_Work required_.
Please output exactly the lines below, starting at the line that has "Passionate Software Engineer." and ending at the line that has "location = binarySearch(arr,0,9,item);", both included; leave out all pictures and include nothing else.

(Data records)
━━━━━━━━━━━━━━━━━━━━━━━━━━━━━━

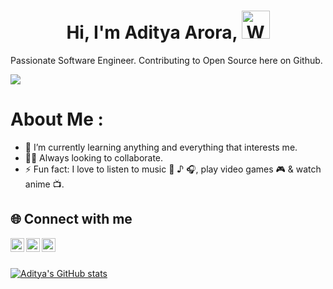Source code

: <h1 align="center">Hi, I'm Aditya Arora, <img src="https://github.com/TheDudeThatCode/TheDudeThatCode/blob/master/Assets/Hi.gif" 
         alt="Waving hand animated gif"
         height="45"
         width="45" /></h1>

Passionate Software Engineer.
Contributing to Open Source here on Github.


![](https://komarev.com/ghpvc/?username=AdiAr11&label=Views&color=blue&style=plastic&style=for-the-badge)
# About Me :
- 🌱 I’m currently learning anything and everything that interests me.
- 👨‍💻 Always looking to collaborate.
- ⚡ Fun fact: I love to listen to music 🎤 ♪ 🎧, play video games 🎮 & watch anime 📺.
<!--- 📫 You can reach me at: [Linkedin](https://www.linkedin.com/in/aditya-arora-a72b4b1a9/)  |  [Twitter](https://twitter.com/_AdiAr)  |  [Instagram](https://www.instagram.com/_adi_arora/) --->

## 🌐 Connect with me

[<img align="left" alt="AdityaArora | Twitter" width="22px" src="https://cdn.worldvectorlogo.com/logos/linkedin-icon.svg" />](https://www.linkedin.com/in/aditya-arora-a72b4b1a9/)
[<img align="left" alt="AdityaArora | Twitter" width="22px" src="https://cdn.worldvectorlogo.com/logos/twitter-6.svg" />](https://twitter.com/_AdiAr)
[<img align="left" alt="AdityaArora | Instagram" width="22px" src="https://upload.wikimedia.org/wikipedia/commons/thumb/a/a5/Instagram_icon.png/1200px-Instagram_icon.png?20200512141346" />](https://www.instagram.com/_adi_arora/)

<br />
<br />

[![Aditya's GitHub stats](https://github-readme-stats.vercel.app/api?username=AdiAr11&show_icons=true&theme=vision-friendly-dark)](https://github.com/AdiAr11)
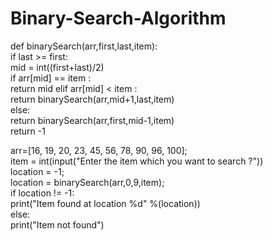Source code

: # Binary-Search-Algorithm

def binarySearch(arr,first,last,item):  
    if last >= first:  
        mid = int((first+last)/2)  
        if arr[mid] == item :  
            return mid
        elif arr[mid] < item :   
            return binarySearch(arr,mid+1,last,item)  
        else:   
            return binarySearch(arr,first,mid-1,item)  
    return -1  
      
  
arr=[16, 19, 20, 23, 45, 56, 78, 90, 96, 100];  
item = int(input("Enter the item which you want to search ?"))  
location = -1;   
location = binarySearch(arr,0,9,item);  
if location != -1:   
    print("Item found at location %d" %(location))  
else:   
    print("Item not found")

━━━━━━━━━━━━━━━━━━━━━━━━━━━━━━

_Your response_.
Passionate Software Engineer.
Contributing to Open Source here on Github.


![](https://komarev.com/ghpvc/?username=AdiAr11&label=Views&color=blue&style=plastic&style=for-the-badge)
# About Me :
- 🌱 I’m currently learning anything and everything that interests me.
- 👨‍💻 Always looking to collaborate.
- ⚡ Fun fact: I love to listen to music 🎤 ♪ 🎧, play video games 🎮 & watch anime 📺.
<!--- 📫 You can reach me at: [Linkedin](https://www.linkedin.com/in/aditya-arora-a72b4b1a9/)  |  [Twitter](https://twitter.com/_AdiAr)  |  [Instagram](https://www.instagram.com/_adi_arora/) --->

## 🌐 Connect with me

[<img align="left" alt="AdityaArora | Twitter" width="22px" src="https://cdn.worldvectorlogo.com/logos/linkedin-icon.svg" />](https://www.linkedin.com/in/aditya-arora-a72b4b1a9/)
[<img align="left" alt="AdityaArora | Twitter" width="22px" src="https://cdn.worldvectorlogo.com/logos/twitter-6.svg" />](https://twitter.com/_AdiAr)
[<img align="left" alt="AdityaArora | Instagram" width="22px" src="https://upload.wikimedia.org/wikipedia/commons/thumb/a/a5/Instagram_icon.png/1200px-Instagram_icon.png?20200512141346" />](https://www.instagram.com/_adi_arora/)

<br />
<br />

[![Aditya's GitHub stats](https://github-readme-stats.vercel.app/api?username=AdiAr11&show_icons=true&theme=vision-friendly-dark)](https://github.com/AdiAr11)
Source code

: # Binary-Search-Algorithm

def binarySearch(arr,first,last,item):  
    if last >= first:  
        mid = int((first+last)/2)  
        if arr[mid] == item :  
            return mid
        elif arr[mid] < item :   
            return binarySearch(arr,mid+1,last,item)  
        else:   
            return binarySearch(arr,first,mid-1,item)  
    return -1  
      
  
arr=[16, 19, 20, 23, 45, 56, 78, 90, 96, 100];  
item = int(input("Enter the item which you want to search ?"))  
location = -1;   
location = binarySearch(arr,0,9,item);  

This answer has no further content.